We recently welcomed thousands of wingy guests on the farm! No less than three species of parasitic wasps found a new home in our vineyards and citrus orchards.

They’ll play a big role in keeping our crops healthy, by preying on mealybugs (“witluis”), a pest familiar to farmers all over the world.

Factoid for you: male mealybugs are as ineffectual as their human brothers; they pose no threat to crops – it’s the female that creates havoc. These femme fatales feed on exposed plant surfaces and can lay up to 600 eggs each. Infestation of mealybugs can cause fruit dropping, deformation/discolouration of fruit and can even kill the plant. Mealybugs also secrete honeydew that attracts ants and creates a growth medium for fungus.

Fighting insects biologically at Babylonstoren

By releasing wasps in our vineyards and orchards, we hope for a more natural alternative to pesticides. Three types of good-cop wasps, Coccidoxenoides perminitus (Cocci), Cryptolaemus montrouzieri and Anagyrus pseudococci, will be buzzing our vineyards and citrus trees.

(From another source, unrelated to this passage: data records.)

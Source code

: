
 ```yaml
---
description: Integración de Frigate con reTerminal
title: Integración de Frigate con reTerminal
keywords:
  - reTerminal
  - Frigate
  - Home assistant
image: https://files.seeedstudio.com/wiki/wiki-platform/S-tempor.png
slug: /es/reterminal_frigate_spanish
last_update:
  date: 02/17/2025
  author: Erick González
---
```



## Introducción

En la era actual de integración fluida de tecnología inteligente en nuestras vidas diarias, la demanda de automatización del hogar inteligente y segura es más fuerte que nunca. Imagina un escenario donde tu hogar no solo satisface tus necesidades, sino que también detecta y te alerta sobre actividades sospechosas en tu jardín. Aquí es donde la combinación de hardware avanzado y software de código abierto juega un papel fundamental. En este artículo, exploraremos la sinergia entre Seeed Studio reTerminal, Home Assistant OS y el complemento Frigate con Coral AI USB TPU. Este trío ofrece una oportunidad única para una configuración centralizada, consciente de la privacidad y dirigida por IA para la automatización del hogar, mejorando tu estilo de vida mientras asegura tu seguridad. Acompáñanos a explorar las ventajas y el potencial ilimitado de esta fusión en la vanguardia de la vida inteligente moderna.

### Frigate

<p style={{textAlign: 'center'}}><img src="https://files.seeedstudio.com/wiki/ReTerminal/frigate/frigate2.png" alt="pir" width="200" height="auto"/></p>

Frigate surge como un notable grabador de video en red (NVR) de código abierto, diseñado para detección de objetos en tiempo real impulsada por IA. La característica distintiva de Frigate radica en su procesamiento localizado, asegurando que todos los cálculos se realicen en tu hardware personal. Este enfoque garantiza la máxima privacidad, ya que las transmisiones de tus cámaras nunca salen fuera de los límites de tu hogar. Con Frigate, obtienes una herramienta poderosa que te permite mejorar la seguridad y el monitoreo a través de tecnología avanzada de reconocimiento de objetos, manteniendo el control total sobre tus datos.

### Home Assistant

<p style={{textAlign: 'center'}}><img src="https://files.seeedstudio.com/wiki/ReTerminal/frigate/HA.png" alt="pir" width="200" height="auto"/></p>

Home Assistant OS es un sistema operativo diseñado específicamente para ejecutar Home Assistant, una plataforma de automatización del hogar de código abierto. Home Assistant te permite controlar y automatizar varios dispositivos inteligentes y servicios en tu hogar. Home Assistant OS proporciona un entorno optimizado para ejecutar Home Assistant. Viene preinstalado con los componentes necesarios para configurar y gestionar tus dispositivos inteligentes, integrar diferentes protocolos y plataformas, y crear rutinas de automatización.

We’ve released the wasps by hanging small, biodegradable boxes (size of a matchbox) in the vineyards and citrus trees. Inside more than a thousand pupae were set to hatch the following day. Then they’re lured by sunlight through the exit hole, and start munching on yecchy mealybugs.  Let’s see if it works!

Beautiful Babylonstoren

Benefits of biologically controlling mealybug:

It’s a completely natural process, similar to the way populations are controlled in in the wild.
Helps decrease dependence on pesticides
Environmentally friendly: safe for animals, humans and other species.
No contamination of groundwater
No requirement of mechanical means: no machines and fuels used

Comments

  1. laura cline says:

    you’re doing such a GREAT JOB…………really admire what you’ve achieved

  2. peta chait says:

    You inspire me each and every time I read your blog.
    Well done always

  3. Mike Prevost says:

    It is very encouraging that you are using biological control measures to lower the dependence on chemical measures and the more farmers that do it the better. However a paradigm shift in thinking is necessary and for which I congratulate you. The farm will be a better place as a result of your actions and many more pest predators will be noticeable over time.Good luck.

  4. Francesca says:

    You are doing amazing work out there! It is really inspiring! Thanks for the useful information! Greets!